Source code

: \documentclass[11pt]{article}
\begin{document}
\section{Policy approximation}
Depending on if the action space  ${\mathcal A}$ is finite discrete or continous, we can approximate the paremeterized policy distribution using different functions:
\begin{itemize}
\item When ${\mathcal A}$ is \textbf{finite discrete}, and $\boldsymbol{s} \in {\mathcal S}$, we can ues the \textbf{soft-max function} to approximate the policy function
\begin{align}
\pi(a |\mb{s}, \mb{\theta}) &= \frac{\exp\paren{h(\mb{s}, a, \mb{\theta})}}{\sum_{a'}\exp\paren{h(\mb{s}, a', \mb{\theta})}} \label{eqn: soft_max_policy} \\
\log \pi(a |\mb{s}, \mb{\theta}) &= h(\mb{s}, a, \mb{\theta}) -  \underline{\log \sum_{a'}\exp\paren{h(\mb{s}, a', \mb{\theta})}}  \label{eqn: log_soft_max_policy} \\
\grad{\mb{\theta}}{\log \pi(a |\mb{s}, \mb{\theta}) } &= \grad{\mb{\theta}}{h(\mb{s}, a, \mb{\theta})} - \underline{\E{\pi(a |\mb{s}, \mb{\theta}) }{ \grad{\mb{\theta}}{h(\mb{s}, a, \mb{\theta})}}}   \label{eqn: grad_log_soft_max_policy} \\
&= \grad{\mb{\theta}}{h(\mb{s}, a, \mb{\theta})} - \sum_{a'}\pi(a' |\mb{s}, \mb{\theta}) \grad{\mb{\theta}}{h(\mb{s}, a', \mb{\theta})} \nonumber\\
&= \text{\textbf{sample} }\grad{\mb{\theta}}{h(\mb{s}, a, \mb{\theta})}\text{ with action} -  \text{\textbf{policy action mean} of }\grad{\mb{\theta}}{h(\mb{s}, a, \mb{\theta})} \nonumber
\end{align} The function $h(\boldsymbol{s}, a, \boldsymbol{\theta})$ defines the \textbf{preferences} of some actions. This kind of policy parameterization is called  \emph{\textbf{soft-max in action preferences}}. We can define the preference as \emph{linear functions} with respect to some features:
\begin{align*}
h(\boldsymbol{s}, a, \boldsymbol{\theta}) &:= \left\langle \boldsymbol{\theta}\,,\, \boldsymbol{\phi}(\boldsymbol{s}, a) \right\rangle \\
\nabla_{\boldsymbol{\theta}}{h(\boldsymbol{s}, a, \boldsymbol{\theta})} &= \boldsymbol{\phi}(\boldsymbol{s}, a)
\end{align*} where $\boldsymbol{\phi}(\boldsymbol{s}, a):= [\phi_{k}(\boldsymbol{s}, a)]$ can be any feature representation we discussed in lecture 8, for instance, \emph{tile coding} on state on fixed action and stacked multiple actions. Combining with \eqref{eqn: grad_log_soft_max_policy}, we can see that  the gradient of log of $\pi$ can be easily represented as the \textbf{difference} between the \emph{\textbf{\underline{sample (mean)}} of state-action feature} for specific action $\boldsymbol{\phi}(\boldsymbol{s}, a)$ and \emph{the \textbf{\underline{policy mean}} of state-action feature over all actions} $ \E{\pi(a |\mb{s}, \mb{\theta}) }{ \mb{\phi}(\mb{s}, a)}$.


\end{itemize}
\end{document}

□ □ □ □

## EXERCISE DETAILS
Write the material above out once more, exactly as it stands.

## ANSWER
Source code

: \documentclass[11pt]{article}
\begin{document}
\section{Policy approximation}
Depending on if the action space  ${\mathcal A}$ is finite discrete or continous, we can approximate the paremeterized policy distribution using different functions:
\begin{itemize}
\item When ${\mathcal A}$ is \textbf{finite discrete}, and $\boldsymbol{s} \in {\mathcal S}$, we can ues the \textbf{soft-max function} to approximate the policy function
\begin{align}
\pi(a |\mb{s}, \mb{\theta}) &= \frac{\exp\paren{h(\mb{s}, a, \mb{\theta})}}{\sum_{a'}\exp\paren{h(\mb{s}, a', \mb{\theta})}} \label{eqn: soft_max_policy} \\
\log \pi(a |\mb{s}, \mb{\theta}) &= h(\mb{s}, a, \mb{\theta}) -  \underline{\log \sum_{a'}\exp\paren{h(\mb{s}, a', \mb{\theta})}}  \label{eqn: log_soft_max_policy} \\
\grad{\mb{\theta}}{\log \pi(a |\mb{s}, \mb{\theta}) } &= \grad{\mb{\theta}}{h(\mb{s}, a, \mb{\theta})} - \underline{\E{\pi(a |\mb{s}, \mb{\theta}) }{ \grad{\mb{\theta}}{h(\mb{s}, a, \mb{\theta})}}}   \label{eqn: grad_log_soft_max_policy} \\
&= \grad{\mb{\theta}}{h(\mb{s}, a, \mb{\theta})} - \sum_{a'}\pi(a' |\mb{s}, \mb{\theta}) \grad{\mb{\theta}}{h(\mb{s}, a', \mb{\theta})} \nonumber\\
&= \text{\textbf{sample} }\grad{\mb{\theta}}{h(\mb{s}, a, \mb{\theta})}\text{ with action} -  \text{\textbf{policy action mean} of }\grad{\mb{\theta}}{h(\mb{s}, a, \mb{\theta})} \nonumber
\end{align} The function $h(\boldsymbol{s}, a, \boldsymbol{\theta})$ defines the \textbf{preferences} of some actions. This kind of policy parameterization is called  \emph{\textbf{soft-max in action preferences}}. We can define the preference as \emph{linear functions} with respect to some features:
\begin{align*}
h(\boldsymbol{s}, a, \boldsymbol{\theta}) &:= \left\langle \boldsymbol{\theta}\,,\, \boldsymbol{\phi}(\boldsymbol{s}, a) \right\rangle \\
\nabla_{\boldsymbol{\theta}}{h(\boldsymbol{s}, a, \boldsymbol{\theta})} &= \boldsymbol{\phi}(\boldsymbol{s}, a)
\end{align*} where $\boldsymbol{\phi}(\boldsymbol{s}, a):= [\phi_{k}(\boldsymbol{s}, a)]$ can be any feature representation we discussed in lecture 8, for instance, \emph{tile coding} on state on fixed action and stacked multiple actions. Combining with \eqref{eqn: grad_log_soft_max_policy}, we can see that  the gradient of log of $\pi$ can be easily represented as the \textbf{difference} between the \emph{\textbf{\underline{sample (mean)}} of state-action feature} for specific action $\boldsymbol{\phi}(\boldsymbol{s}, a)$ and \emph{the \textbf{\underline{policy mean}} of state-action feature over all actions} $ \E{\pi(a |\mb{s}, \mb{\theta}) }{ \mb{\phi}(\mb{s}, a)}$.


\end{itemize}
\end{document}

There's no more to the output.